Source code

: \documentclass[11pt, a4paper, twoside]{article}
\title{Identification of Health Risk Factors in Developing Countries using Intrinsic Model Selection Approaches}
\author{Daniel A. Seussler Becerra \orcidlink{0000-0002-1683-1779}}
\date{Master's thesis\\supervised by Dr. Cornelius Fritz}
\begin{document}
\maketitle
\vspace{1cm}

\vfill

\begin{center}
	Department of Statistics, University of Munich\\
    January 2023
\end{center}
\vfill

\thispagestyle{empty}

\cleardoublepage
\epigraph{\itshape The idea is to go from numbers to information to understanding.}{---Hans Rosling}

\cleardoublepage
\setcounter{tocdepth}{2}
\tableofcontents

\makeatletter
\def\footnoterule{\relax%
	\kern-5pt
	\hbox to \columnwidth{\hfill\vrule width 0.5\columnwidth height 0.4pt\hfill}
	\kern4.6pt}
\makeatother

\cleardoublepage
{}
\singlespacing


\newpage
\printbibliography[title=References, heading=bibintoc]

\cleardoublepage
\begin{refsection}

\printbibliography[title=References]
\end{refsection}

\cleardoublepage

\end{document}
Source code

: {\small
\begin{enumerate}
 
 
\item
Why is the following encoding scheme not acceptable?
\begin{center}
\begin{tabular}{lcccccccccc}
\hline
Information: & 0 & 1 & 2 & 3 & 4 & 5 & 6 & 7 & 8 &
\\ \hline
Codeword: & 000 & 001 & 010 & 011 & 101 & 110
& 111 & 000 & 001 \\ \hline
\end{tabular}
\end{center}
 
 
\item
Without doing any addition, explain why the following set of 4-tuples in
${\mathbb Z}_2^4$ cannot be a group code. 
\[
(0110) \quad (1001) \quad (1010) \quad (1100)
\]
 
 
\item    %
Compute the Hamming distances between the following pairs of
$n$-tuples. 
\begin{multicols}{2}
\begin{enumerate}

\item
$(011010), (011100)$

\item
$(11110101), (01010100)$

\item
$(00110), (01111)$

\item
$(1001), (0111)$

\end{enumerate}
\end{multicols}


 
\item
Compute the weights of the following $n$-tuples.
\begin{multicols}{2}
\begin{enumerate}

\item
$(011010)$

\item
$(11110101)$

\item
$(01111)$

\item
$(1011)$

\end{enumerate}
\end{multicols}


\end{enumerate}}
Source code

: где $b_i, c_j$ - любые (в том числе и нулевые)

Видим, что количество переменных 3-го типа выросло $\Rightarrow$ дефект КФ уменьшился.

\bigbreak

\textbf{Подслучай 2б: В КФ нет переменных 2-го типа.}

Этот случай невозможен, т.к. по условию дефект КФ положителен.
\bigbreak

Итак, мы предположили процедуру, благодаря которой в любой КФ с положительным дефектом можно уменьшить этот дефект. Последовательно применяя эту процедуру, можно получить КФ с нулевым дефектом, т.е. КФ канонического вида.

######

### WHAT YOU WILL DO
The data above should be output exactly, with each line intact.

### REPLY
Source code

: \documentclass[11pt, a4paper, twoside]{article}
\title{Identification of Health Risk Factors in Developing Countries using Intrinsic Model Selection Approaches}
\author{Daniel A. Seussler Becerra \orcidlink{0000-0002-1683-1779}}
\date{Master's thesis\\supervised by Dr. Cornelius Fritz}
\begin{document}
\maketitle
\vspace{1cm}

\vfill

\begin{center}
	Department of Statistics, University of Munich\\
    January 2023
\end{center}
\vfill

\thispagestyle{empty}

\cleardoublepage
\epigraph{\itshape The idea is to go from numbers to information to understanding.}{---Hans Rosling}

\cleardoublepage
\setcounter{tocdepth}{2}
\tableofcontents

\makeatletter
\def\footnoterule{\relax%
	\kern-5pt
	\hbox to \columnwidth{\hfill\vrule width 0.5\columnwidth height 0.4pt\hfill}
	\kern4.6pt}
\makeatother

\cleardoublepage
{}
\singlespacing


\newpage
\printbibliography[title=References, heading=bibintoc]

\cleardoublepage
\begin{refsection}

\printbibliography[title=References]
\end{refsection}

\cleardoublepage

\end{document}
Source code

: {\small
\begin{enumerate}
 
 
\item
Why is the following encoding scheme not acceptable?
\begin{center}
\begin{tabular}{lcccccccccc}
\hline
Information: & 0 & 1 & 2 & 3 & 4 & 5 & 6 & 7 & 8 &
\\ \hline
Codeword: & 000 & 001 & 010 & 011 & 101 & 110
& 111 & 000 & 001 \\ \hline
\end{tabular}
\end{center}
 
 
\item
Without doing any addition, explain why the following set of 4-tuples in
${\mathbb Z}_2^4$ cannot be a group code. 
\[
(0110) \quad (1001) \quad (1010) \quad (1100)
\]
 
 
\item    %
Compute the Hamming distances between the following pairs of
$n$-tuples. 
\begin{multicols}{2}
\begin{enumerate}

\item
$(011010), (011100)$

\item
$(11110101), (01010100)$

\item
$(00110), (01111)$

\item
$(1001), (0111)$

\end{enumerate}
\end{multicols}


 
\item
Compute the weights of the following $n$-tuples.
\begin{multicols}{2}
\begin{enumerate}

\item
$(011010)$

\item
$(11110101)$

\item
$(01111)$

\item
$(1011)$

\end{enumerate}
\end{multicols}


\end{enumerate}}
Source code

: где $b_i, c_j$ - любые (в том числе и нулевые)

Видим, что количество переменных 3-го типа выросло $\Rightarrow$ дефект КФ уменьшился.

\bigbreak

\textbf{Подслучай 2б: В КФ нет переменных 2-го типа.}

Этот случай невозможен, т.к. по условию дефект КФ положителен.
\bigbreak

Итак, мы предположили процедуру, благодаря которой в любой КФ с положительным дефектом можно уменьшить этот дефект. Последовательно применяя эту процедуру, можно получить КФ с нулевым дефектом, т.е. КФ канонического вида.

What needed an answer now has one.